The description of the booty taken by Jacob’s sons includes a word that could be seen as redundant.  Therefore it is ripe for interpretation!

In addition to the ‘flocks and herds,’ the ‘children and their women,’ and ‘all that was inside the town and out’ – phrases about the spoils that imply that they took everything that wasn’t fastened down – they took also what the Torah calls “kheilam” (Genesis 34:29).  Many translations render this word as “their wealth.”  But this word can also be translated as “their strength” or “their vigor;” I suggest, in this context perhaps, even “their dignity.”

The implication:  Jacob’s sons purloined the very humanity from the population of an entire town because of the crimes of two boorish perpetrators.

There is no doubt that Shechem’s rape of Dinah, and his father’s willingness to keep her hostage during these negotiations, are crimes worthy of punishment.  But our Jewish conscience is offended at the collective punishment of the entire city.

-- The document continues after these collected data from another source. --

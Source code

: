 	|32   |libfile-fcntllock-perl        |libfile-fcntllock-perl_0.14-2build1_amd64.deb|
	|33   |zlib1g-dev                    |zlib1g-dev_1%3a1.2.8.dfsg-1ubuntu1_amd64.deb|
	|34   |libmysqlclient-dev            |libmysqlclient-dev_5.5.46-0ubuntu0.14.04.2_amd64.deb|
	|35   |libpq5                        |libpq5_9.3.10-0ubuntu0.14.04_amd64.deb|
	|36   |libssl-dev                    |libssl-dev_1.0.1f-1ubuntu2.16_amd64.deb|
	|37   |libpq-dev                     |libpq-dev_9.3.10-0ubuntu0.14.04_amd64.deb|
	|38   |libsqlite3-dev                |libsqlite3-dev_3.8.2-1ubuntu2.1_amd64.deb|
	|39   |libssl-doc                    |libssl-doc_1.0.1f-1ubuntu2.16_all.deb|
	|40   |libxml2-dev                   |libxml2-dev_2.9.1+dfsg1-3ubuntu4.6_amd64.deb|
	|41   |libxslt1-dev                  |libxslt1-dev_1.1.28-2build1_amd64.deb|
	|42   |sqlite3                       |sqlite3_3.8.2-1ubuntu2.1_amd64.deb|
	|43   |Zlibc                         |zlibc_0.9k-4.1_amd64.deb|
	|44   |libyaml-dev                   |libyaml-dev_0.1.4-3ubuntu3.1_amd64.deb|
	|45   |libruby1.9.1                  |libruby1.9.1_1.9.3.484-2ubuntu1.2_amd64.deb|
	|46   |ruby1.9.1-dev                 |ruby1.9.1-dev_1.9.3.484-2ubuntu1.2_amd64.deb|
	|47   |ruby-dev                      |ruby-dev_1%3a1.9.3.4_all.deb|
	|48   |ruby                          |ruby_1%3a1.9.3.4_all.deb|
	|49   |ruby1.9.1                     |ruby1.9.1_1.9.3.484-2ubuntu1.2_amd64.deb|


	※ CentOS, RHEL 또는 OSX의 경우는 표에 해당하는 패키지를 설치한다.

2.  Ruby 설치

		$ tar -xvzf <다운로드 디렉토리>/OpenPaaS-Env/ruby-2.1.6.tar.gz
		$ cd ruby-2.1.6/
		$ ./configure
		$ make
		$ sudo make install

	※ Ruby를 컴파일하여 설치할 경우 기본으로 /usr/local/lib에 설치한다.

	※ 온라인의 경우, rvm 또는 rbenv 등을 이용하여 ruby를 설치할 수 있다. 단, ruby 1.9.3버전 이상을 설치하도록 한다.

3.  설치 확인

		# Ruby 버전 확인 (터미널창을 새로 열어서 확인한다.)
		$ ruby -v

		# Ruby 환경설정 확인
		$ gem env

Our traditional revulsion at this act, however, has not prevented something similar from happening in our time.  Israelis have recently borne witness to the reinstatement of house demolitions as a “deterrent” against the families of terrorist suspects, and many of us have reacted to this resumption with disbelief.

It was not long ago that these collective punishments were deemed by the Israeli justice system to be illegal.  And their reappearance is a haunting reminder that, in every generation, we must be on guard to protect the civil liberties all of Israel’s citizens.

When Jacob realizes that his sons have taken revenge to a frightful level, he worries only about what people will think of him, and how his personal reputation will be sullied.  For us who understand how these collective punishments in the West Bank and in Israel proper will negatively affect the future of Israeli-Palestinian relationships, we recognize a broader imperative, which is to strive toward a re-imposition of a ban on such punishments, and to ensure due process in all criminal proceedings.

In these ways we strengthen democracy and decency in the Jewish state.  May our efforts, and those of the Israel Religious Action Center, be successful!

Tuesday, November 18, 2014

Terror in a Jerusalem Synagogue

The terror attack on a Jerusalem synagogue on Tuesday morning moved me to tears: tears of disgust with those who plot and premeditate such heinous acts; tears of grief for the victims and their families; and tears of frustration for a fractured peace process which has not yet brought about a rational response to the needs of the region.

This attack reminds us of the extent to which hatred and bigotry can thrive in an atmosphere of unresolved issues.  It also suggests that we not give in to the same emotions that led these perpetrators to their acts of violence and terror.  We need to strengthen our resolve to continue the search for peace in our homeland, to encourage and prod the governments of Israel and Palestine to negotiate in good faith, and to ensure that the extremists on both sides not be allowed to control the agenda of peace.

Religious leaders of all faiths - Jewish, Christian, Muslim, and others - must condemn this attack as something that will not be allowed to stand.  I hope to hear these other religious voices in the hours and days ahead.

As difficult as this may be, we must confront and overcome the challenges of peace so that terrorists and extremists lose the power to mesmerize the world, and that good people and causes create the real and peaceful environment for the future.